Las ventas de coches se mantienen a tope
A pesar de los temores de una posible recesión, los consumidores continúan comprando. Y ese movimiento no se limita a bienes de consumo, sino que también se expresa en artículos de larga duración como los coches. Las ganancias de GM en el segundo trimestre son testimonio de ello. Imagen: Nytimes.com

Los consumidores estadounidenses no dejan de comprar coches

Entre los datos desconcertantes de esta situación, se tienen que las ventas de coches siguen altas en EE.UU. Algunas productoras de peso como GM y FORD están copadas por una demanda que les sobrepasa en su capacidad de producción. Las ventas son vertiginosas, sobre todo en automóviles deportivos de lujo, afirman algunos directivos de las automotrices.

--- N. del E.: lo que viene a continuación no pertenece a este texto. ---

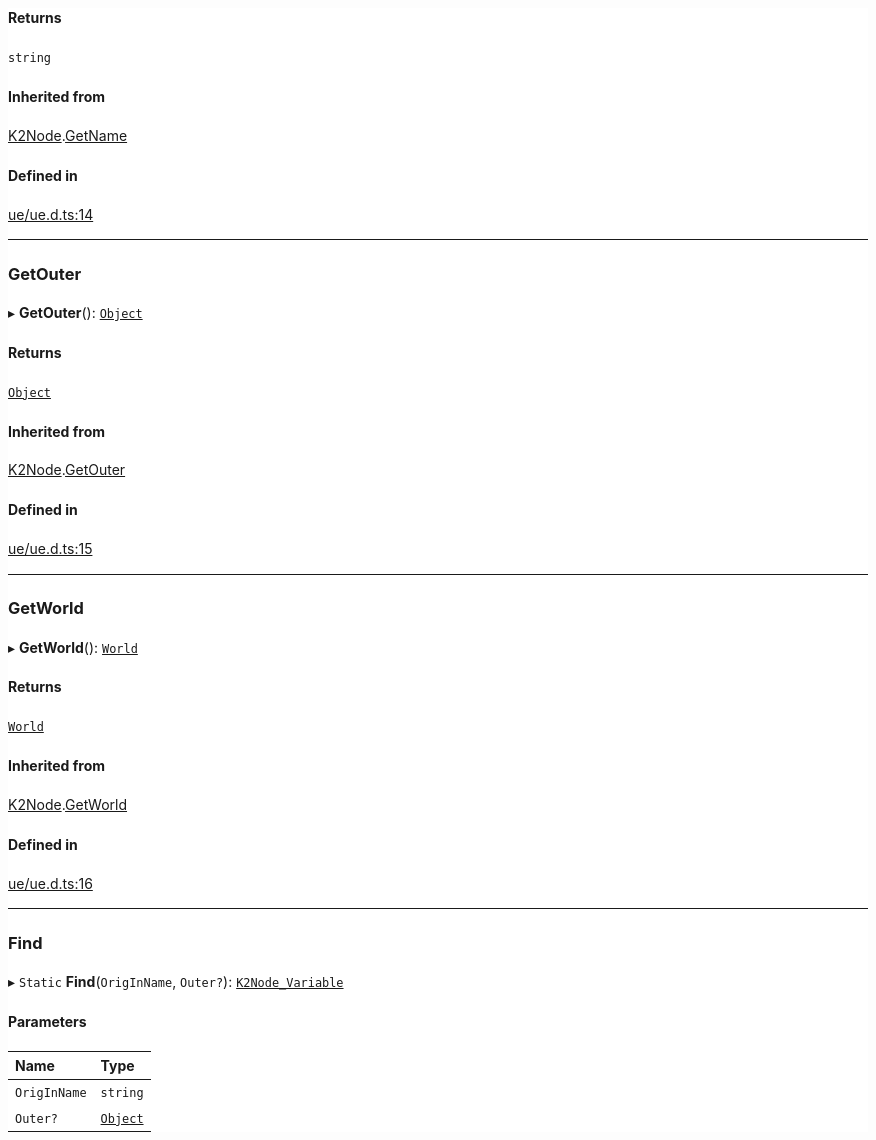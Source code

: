 #### Returns

`string`

#### Inherited from

[K2Node](ue_ue.K2Node.md).[GetName](ue_ue.K2Node.md#getname)

#### Defined in

[ue/ue.d.ts:14](https://github.com/YugMetaverse/yug_typings/blob/25cad34/ue/ue.d.ts#L14)

___

### GetOuter

▸ **GetOuter**(): [`Object`](ue_ue.Object.md)

#### Returns

[`Object`](ue_ue.Object.md)

#### Inherited from

[K2Node](ue_ue.K2Node.md).[GetOuter](ue_ue.K2Node.md#getouter)

#### Defined in

[ue/ue.d.ts:15](https://github.com/YugMetaverse/yug_typings/blob/25cad34/ue/ue.d.ts#L15)

___

### GetWorld

▸ **GetWorld**(): [`World`](ue_ue.World.md)

#### Returns

[`World`](ue_ue.World.md)

#### Inherited from

[K2Node](ue_ue.K2Node.md).[GetWorld](ue_ue.K2Node.md#getworld)

#### Defined in

[ue/ue.d.ts:16](https://github.com/YugMetaverse/yug_typings/blob/25cad34/ue/ue.d.ts#L16)

___

### Find

▸ `Static` **Find**(`OrigInName`, `Outer?`): [`K2Node_Variable`](ue_ue.K2Node_Variable.md)

#### Parameters

| Name | Type |
| :------ | :------ |
| `OrigInName` | `string` |
| `Outer?` | [`Object`](ue_ue.Object.md) |

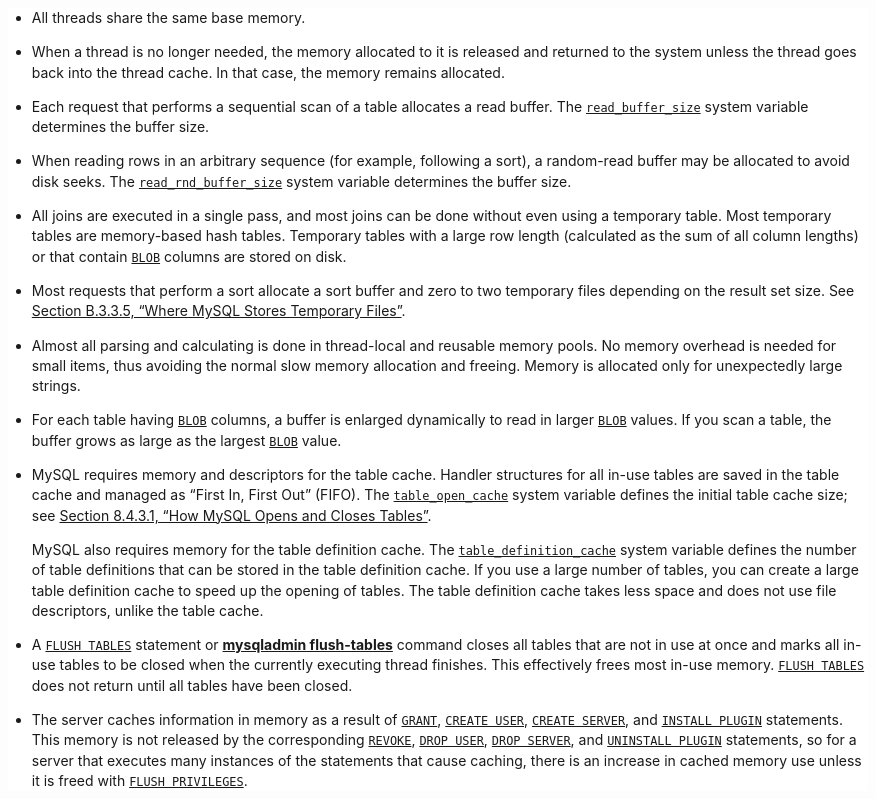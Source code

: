 - All threads share the same base memory.

- When a thread is no longer needed, the memory allocated to it is released and returned to the system unless the thread goes back into the thread cache. In that case, the memory remains allocated.

- Each request that performs a sequential scan of a table allocates a read buffer. The [`read_buffer_size`](https://dev.mysql.com/doc/refman/8.0/en/server-system-variables.html#sysvar_read_buffer_size) system variable determines the buffer size.

- When reading rows in an arbitrary sequence (for example, following a sort), a random-read buffer may be allocated to avoid disk seeks. The [`read_rnd_buffer_size`](https://dev.mysql.com/doc/refman/8.0/en/server-system-variables.html#sysvar_read_rnd_buffer_size) system variable determines the buffer size.

- All joins are executed in a single pass, and most joins can be done without even using a temporary table. Most temporary tables are memory-based hash tables. Temporary tables with a large row length (calculated as the sum of all column lengths) or that contain [`BLOB`](https://dev.mysql.com/doc/refman/8.0/en/blob.html) columns are stored on disk.

- Most requests that perform a sort allocate a sort buffer and zero to two temporary files depending on the result set size. See [Section B.3.3.5, “Where MySQL Stores Temporary Files”](https://dev.mysql.com/doc/refman/8.0/en/temporary-files.html).

- Almost all parsing and calculating is done in thread-local and reusable memory pools. No memory overhead is needed for small items, thus avoiding the normal slow memory allocation and freeing. Memory is allocated only for unexpectedly large strings.

- For each table having [`BLOB`](https://dev.mysql.com/doc/refman/8.0/en/blob.html) columns, a buffer is enlarged dynamically to read in larger [`BLOB`](https://dev.mysql.com/doc/refman/8.0/en/blob.html) values. If you scan a table, the buffer grows as large as the largest [`BLOB`](https://dev.mysql.com/doc/refman/8.0/en/blob.html) value.

- MySQL requires memory and descriptors for the table cache. Handler structures for all in-use tables are saved in the table cache and managed as “First In, First Out” (FIFO). The [`table_open_cache`](https://dev.mysql.com/doc/refman/8.0/en/server-system-variables.html#sysvar_table_open_cache) system variable defines the initial table cache size; see [Section 8.4.3.1, “How MySQL Opens and Closes Tables”](https://dev.mysql.com/doc/refman/8.0/en/table-cache.html).

  MySQL also requires memory for the table definition cache. The [`table_definition_cache`](https://dev.mysql.com/doc/refman/8.0/en/server-system-variables.html#sysvar_table_definition_cache) system variable defines the number of table definitions that can be stored in the table definition cache. If you use a large number of tables, you can create a large table definition cache to speed up the opening of tables. The table definition cache takes less space and does not use file descriptors, unlike the table cache.

- A [`FLUSH TABLES`](https://dev.mysql.com/doc/refman/8.0/en/flush.html#flush-tables) statement or [**mysqladmin flush-tables**](https://dev.mysql.com/doc/refman/8.0/en/mysqladmin.html) command closes all tables that are not in use at once and marks all in-use tables to be closed when the currently executing thread finishes. This effectively frees most in-use memory. [`FLUSH TABLES`](https://dev.mysql.com/doc/refman/8.0/en/flush.html#flush-tables) does not return until all tables have been closed.

- The server caches information in memory as a result of [`GRANT`](https://dev.mysql.com/doc/refman/8.0/en/grant.html), [`CREATE USER`](https://dev.mysql.com/doc/refman/8.0/en/create-user.html), [`CREATE SERVER`](https://dev.mysql.com/doc/refman/8.0/en/create-server.html), and [`INSTALL PLUGIN`](https://dev.mysql.com/doc/refman/8.0/en/install-plugin.html) statements. This memory is not released by the corresponding [`REVOKE`](https://dev.mysql.com/doc/refman/8.0/en/revoke.html), [`DROP USER`](https://dev.mysql.com/doc/refman/8.0/en/drop-user.html), [`DROP SERVER`](https://dev.mysql.com/doc/refman/8.0/en/drop-server.html), and [`UNINSTALL PLUGIN`](https://dev.mysql.com/doc/refman/8.0/en/uninstall-plugin.html) statements, so for a server that executes many instances of the statements that cause caching, there is an increase in cached memory use unless it is freed with [`FLUSH PRIVILEGES`](https://dev.mysql.com/doc/refman/8.0/en/flush.html#flush-privileges).
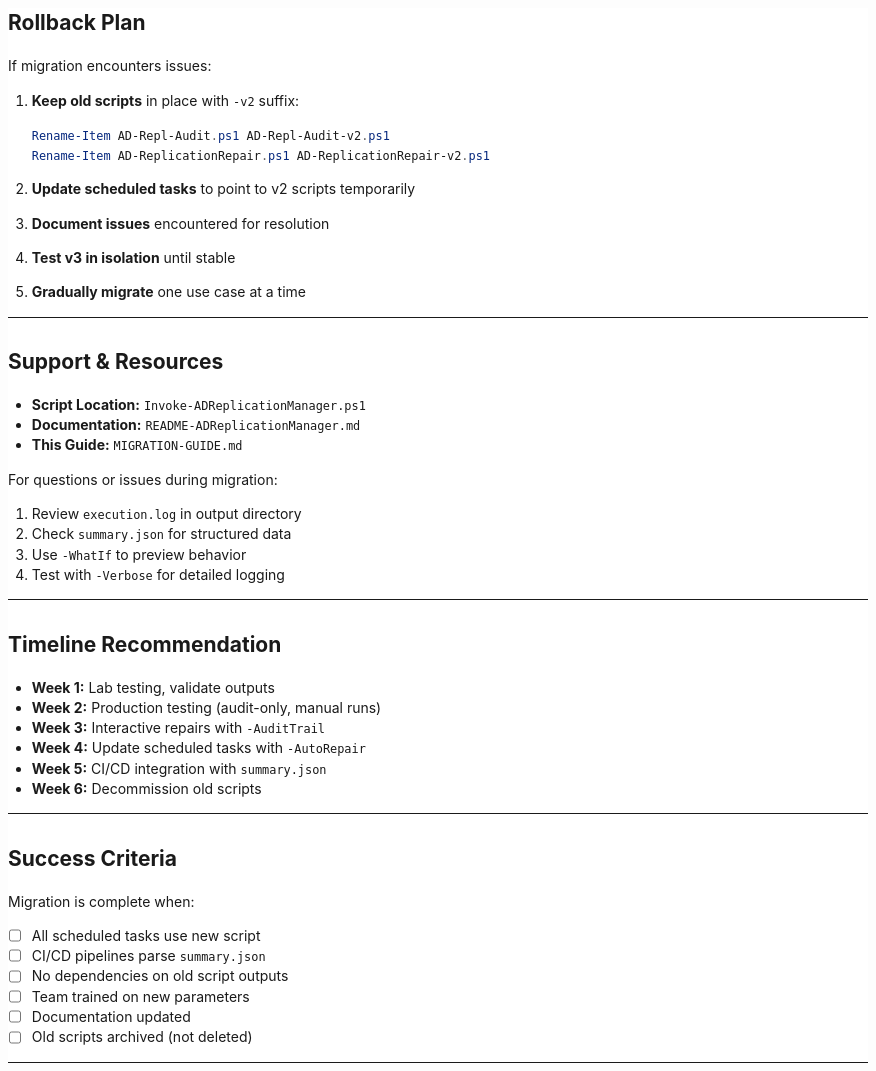 
## Rollback Plan

If migration encounters issues:

1. **Keep old scripts** in place with `-v2` suffix:
   ```powershell
   Rename-Item AD-Repl-Audit.ps1 AD-Repl-Audit-v2.ps1
   Rename-Item AD-ReplicationRepair.ps1 AD-ReplicationRepair-v2.ps1
   ```

2. **Update scheduled tasks** to point to v2 scripts temporarily

3. **Document issues** encountered for resolution

4. **Test v3 in isolation** until stable

5. **Gradually migrate** one use case at a time

---

## Support & Resources

- **Script Location:** `Invoke-ADReplicationManager.ps1`
- **Documentation:** `README-ADReplicationManager.md`
- **This Guide:** `MIGRATION-GUIDE.md`

For questions or issues during migration:
1. Review `execution.log` in output directory
2. Check `summary.json` for structured data
3. Use `-WhatIf` to preview behavior
4. Test with `-Verbose` for detailed logging

---

## Timeline Recommendation

- **Week 1:** Lab testing, validate outputs
- **Week 2:** Production testing (audit-only, manual runs)
- **Week 3:** Interactive repairs with `-AuditTrail`
- **Week 4:** Update scheduled tasks with `-AutoRepair`
- **Week 5:** CI/CD integration with `summary.json`
- **Week 6:** Decommission old scripts

---

## Success Criteria

Migration is complete when:
- [ ] All scheduled tasks use new script
- [ ] CI/CD pipelines parse `summary.json`
- [ ] No dependencies on old script outputs
- [ ] Team trained on new parameters
- [ ] Documentation updated
- [ ] Old scripts archived (not deleted)

---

En el caso de General Motors, la compañía reportó un crecimiento de los ingresos trimestrales impulsados por la venta de camiones y coches deportivos. “Todos los coches que tenemos capacidad de fabricar los estamos vendiendo muy rápido”, manifiesta Mary Barra, consejera de esa marca. Pese a ello, aclara que los niveles de inventario son muy bajos debido a la escasez de chips.

Independientemente de ello, los consumidores estadounidenses parecen estar lejos de la meta de enfriamiento a la que aspira la Reserva Federal. Como ya se destacó, la inflación permanecería alta si los consumidores continúan pagando por los productos. También influyen otros factores externos como los precios del combustible, los cuales tienen origen en la guerra en Ucrania y los problemas de los productores depetróleo.

La Fed insiste en que está dispuesta a “hacer todo lo que sea necesario” para combatir la inflación. De eso se puede interpretar que no estaría descartando incrementos más violentos de los tipos. En corto, lo que se observa es que los mercados se están adaptando al actual ritmo y con el anuncio de subida de este miércoles las acciones reaccionaron de manera positiva. Una insinuación de la Fed a ser más agresiva en las próximas reuniones llevaría a otros desplome de las acciones.